Our turkey poults will be arriving in about a week and a half. In the meantime, the wild turkeys in our area have really been out and about. Nearly every morning, we see them strutting around in the neighboring field (35 acres, behind our fenced pasture), their tail feathers fanned majestically.
This afternoon, for the first time, a couple of big toms flew into our pasture — but then they couldn’t find a way out. One was on the sheep side of the pasture and the other was on the goat side; the two of them strutted confusedly up and down the dividing fence, stopping now and then to press themselves into it, not seeming to understand why they couldn’t go through it and be together. (Even in the wild, it appears that turkeys are pretty dim-witted.)

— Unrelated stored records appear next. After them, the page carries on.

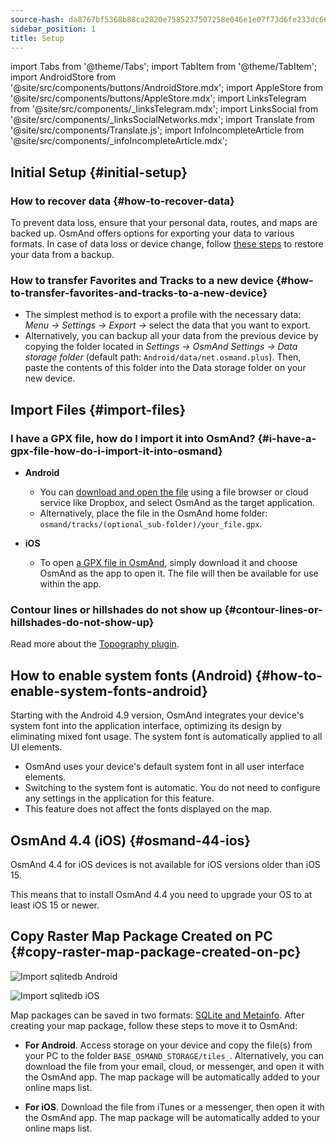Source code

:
 ```yaml
---
source-hash: da8767bf5368b88ca2820e7585237507258e046e1e07f73d6fe233dc66687628
sidebar_position: 1
title: Setup
---
```

import Tabs from '@theme/Tabs';
import TabItem from '@theme/TabItem';
import AndroidStore from '@site/src/components/buttons/AndroidStore.mdx';
import AppleStore from '@site/src/components/buttons/AppleStore.mdx';
import LinksTelegram from '@site/src/components/_linksTelegram.mdx';
import LinksSocial from '@site/src/components/_linksSocialNetworks.mdx';
import Translate from '@site/src/components/Translate.js';
import InfoIncompleteArticle from '@site/src/components/_infoIncompleteArticle.mdx';



## Initial Setup {#initial-setup}

### How to recover data {#how-to-recover-data}

To prevent data loss, ensure that your personal data, routes, and maps are backed up. OsmAnd offers options for exporting your data to various formats. In case of data loss or device change, follow [these steps](https://osmand.net/docs/user/personal/import-export/#preventing-data-loss) to restore your data from a backup.


### How to transfer Favorites and Tracks to a new device {#how-to-transfer-favorites-and-tracks-to-a-new-device}

- The simplest method is to export a profile with the necessary data: *Menu → Settings → Export →* select the data that you want to export.
- Alternatively, you can backup all your data from the previous device by copying the folder located in *Settings → OsmAnd Settings → Data storage folder* (default path: `Android/data/net.osmand.plus`). Then, paste the contents of this folder into the Data storage folder on your new device.


## Import Files {#import-files}

### I have a GPX file, how do I import it into OsmAnd? {#i-have-a-gpx-file-how-do-i-import-it-into-osmand}

- **Android**
    - You can [download and open the file](../navigation/setup/gpx-navigation.md) using a file browser or cloud service like Dropbox, and select OsmAnd as the target application.
    - Alternatively, place the file in the OsmAnd home folder: `osmand/tracks/(optional_sub-folder)/your_file.gpx`.

- **iOS**
    - To open [a GPX file in OsmAnd](../navigation/setup/gpx-navigation.md), simply download it and choose OsmAnd as the app to open it. The file will then be available for use within the app.

### Contour lines or hillshades do not show up {#contour-lines-or-hillshades-do-not-show-up}

Read more about the [Topography plugin](../plugins/topography.md).


## How to enable system fonts (Android) {#how-to-enable-system-fonts-android}

Starting with the Android 4.9 version, OsmAnd integrates your device's system font into the application interface, optimizing its design by eliminating mixed font usage. The system font is automatically applied to all UI elements.

- OsmAnd uses your device's default system font in all user interface elements.
- Switching to the system font is automatic. You do not need to configure any settings in the application for this feature.
- This feature does not affect the fonts displayed on the map.


## OsmAnd 4.4 (iOS) {#osmand-44-ios}

OsmAnd 4.4 for iOS devices is not available for iOS versions older than iOS 15.

This means that to install OsmAnd 4.4 you need to upgrade your OS to at least iOS 15 or newer.


<!--
## Storage on an SD card (Android) {#storage-on-an-sd-card-android}

:::note
When you *turn on a USB drive to share files* with a computer or disconnect the SD card through system settings, the external drive is disconnected from the device and all applications running on the external drive are **immediately terminated**. You can [read more here](https://developer.android.com/guide/topics/data/install-location).
:::

### To move the OsmAnd home (maps) folder to an external SD card: {#to-move-the-osmand-home-maps-folder-to-an-external-sd-card}

-   Go to *Settings (on the start screen) →  OsmAnd Settings → Data storage folder*
-   Change the value to a path pointing to the external SD card, on many
    Android systems may contain `/storage/extSdCard` or similar.
    Please note that some versions of Android strictly limit your choice
    of which path will be write-accessible for apps.
-   You are then asked if the contents of the OsmAnd data folder should be moved from
    internal memory to the external SD card.
    You may also perform this manually using a built-in file manager app on the device or via
    connecting the device to a computer as external storage and performing the move from there.


### How do I use my SD card with OsmAnd under Android 4.4+ and 5 {#how-do-i-use-my-sd-card-with-osmand-under-android-44-and-5}

If you update your Android to version 4.4.x, you will experience a known
Android issue with the `WRITE_EXTERNAL_STORAGE` permission: Android has
changed the rules so that from now on no application can write to the
external SD card anywhere outside its new standard folder
`Android/data/[PACKAGE-NAME]`. If OsmAnd was installed before updating
your device to Android 4.4.x, it will continue to work (read-only) with
the old, non-standard osmand folder, but won't be able to update any map
and other files there.

Solutions:

-   Move OsmAnd's data folder osmand to the internal storage. \
     **Drawback:** Internal storage can be rather small.
-   Move OsmAnd's data folder osmand into its standard SD folder, \
    for OsmAnd+ : `(extSdCard)/Android/data/net.osmand.plus/files` \
    for OsmAnd : `(extSdCard)/Android/data/net.osmand/files` \
     **Caution:** Whenever you uninstall OsmAnd now, all your data will
    be erased as well! (Unless you unmount your SD card, or rename the
    net.osmand(.plus) folder before de-installation.)

If you manually want to perform the necessary copies/moves, either use a
PC to perform this action on the SD card, or on the device itself use
the file manager tool **which came pre-installed with your Android**
(only these methods will have the necessary write permission). All copy operations
may also be invoked in OsmAnd itself via `Menu/Settings/General/Data
storage folder` but the copy operations may take a long time or result in
errors (e.g. if the SD card is too full).
-->


## Copy Raster Map Package Created on PC {#copy-raster-map-package-created-on-pc}

<Tabs groupId="operating-systems" queryString="current-os">

<TabItem value="android" label="Android">

![Import sqlitedb Android](@site/static/img/plugins/online-maps/import-sqlitedb-android.png)

</TabItem>

<TabItem value="ios" label="iOS">

![Import sqlitedb iOS](@site/static/img/plugins/online-maps/import-sqlitedb-ios.png)

</TabItem>

</Tabs>

Map packages can be saved in two formats: [SQLite and Metainfo](https://osmand.net/docs/user/map/raster-maps). After creating your map package, follow these steps to move it to OsmAnd:

- **For Android**. Access storage on your device and copy the file(s) from your PC to the folder `BASE_OSMAND_STORAGE/tiles_`. Alternatively, you can download the file from your email, cloud, or messenger, and open it with the OsmAnd app. The map package will be automatically added to your online maps list.

- **For iOS**. Download the file from iTunes or a messenger, then open it with the OsmAnd app. The map package will be automatically added to your online maps list.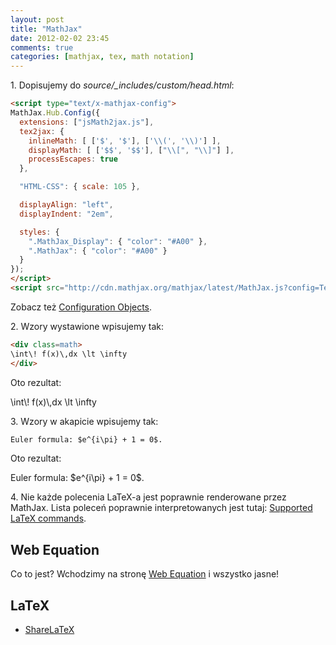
 ```yaml
---
layout: post
title: "MathJax"
date: 2012-02-02 23:45
comments: true
categories: [mathjax, tex, math notation]
---
```


1\. Dopisujemy do *source/_includes/custom/head.html*:

```html source/_includes/custom/head.html
<script type="text/x-mathjax-config">
MathJax.Hub.Config({
  extensions: ["jsMath2jax.js"],
  tex2jax: {
    inlineMath: [ ['$', '$'], ['\\(', '\\)'] ],
    displayMath: [ ['$$', '$$'], ["\\[", "\\]"] ],
    processEscapes: true
  },

  "HTML-CSS": { scale: 105 },

  displayAlign: "left",
  displayIndent: "2em",

  styles: {
    ".MathJax_Display": { "color": "#A00" },
    ".MathJax": { "color": "#A00" }
  }
});
</script>
<script src="http://cdn.mathjax.org/mathjax/latest/MathJax.js?config=TeX-AMS_HTML"></script>
```

Zobacz też [Configuration Objects](http://www.mathjax.org/docs/1.1/options/index.html).


2\. Wzory wystawione wpisujemy tak:

```html
<div class=math>
\int\! f(x)\,dx \lt \infty
</div>
```

Oto rezultat:

<div class=math>
\int\! f(x)\,dx \lt \infty
</div>

3\. Wzory w akapicie wpisujemy tak:

```html
Euler formula: $e^{i\pi} + 1 = 0$.
```

Oto rezultat:

<p>Euler formula: $e^{i\pi} + 1 = 0$.</p>


4\. Nie każde polecenia LaTeX-a jest poprawnie renderowane przez MathJax.
 Lista poleceń poprawnie interpretowanych jest tutaj:
[Supported LaTeX commands](http://www.mathjax.org/docs/1.1/tex.html#supported-latex-commands).


## Web Equation

Co to jest? Wchodzimy na stronę
[Web Equation](http://webdemo.visionobjects.com/equation.html?locale=default)
i wszystko jasne!


## LaTeX

* [ShareLaTeX](https://www.sharelatex.com)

Anyway, this had been going on for the better part of an hour before ten-year-old Homeschooled Farm Girl happened to look out and notice it. She came running to find me, and announced, “Daddy, there’s a wild turkey on our property! Too bad you can’t hunt it.”
“I know,” I replied, “but it’s not hunting season.”
HFG thought for a moment, and then asked, “Why don’t we chase it into the barn, and then keep it there until turkey season?”
Smart girl. But, as I explained to her, that’s not exactly legal. Or sporting.
And the best way to get delicious turkey is to raise it yourself. Which we will be doing, starting in less than two weeks.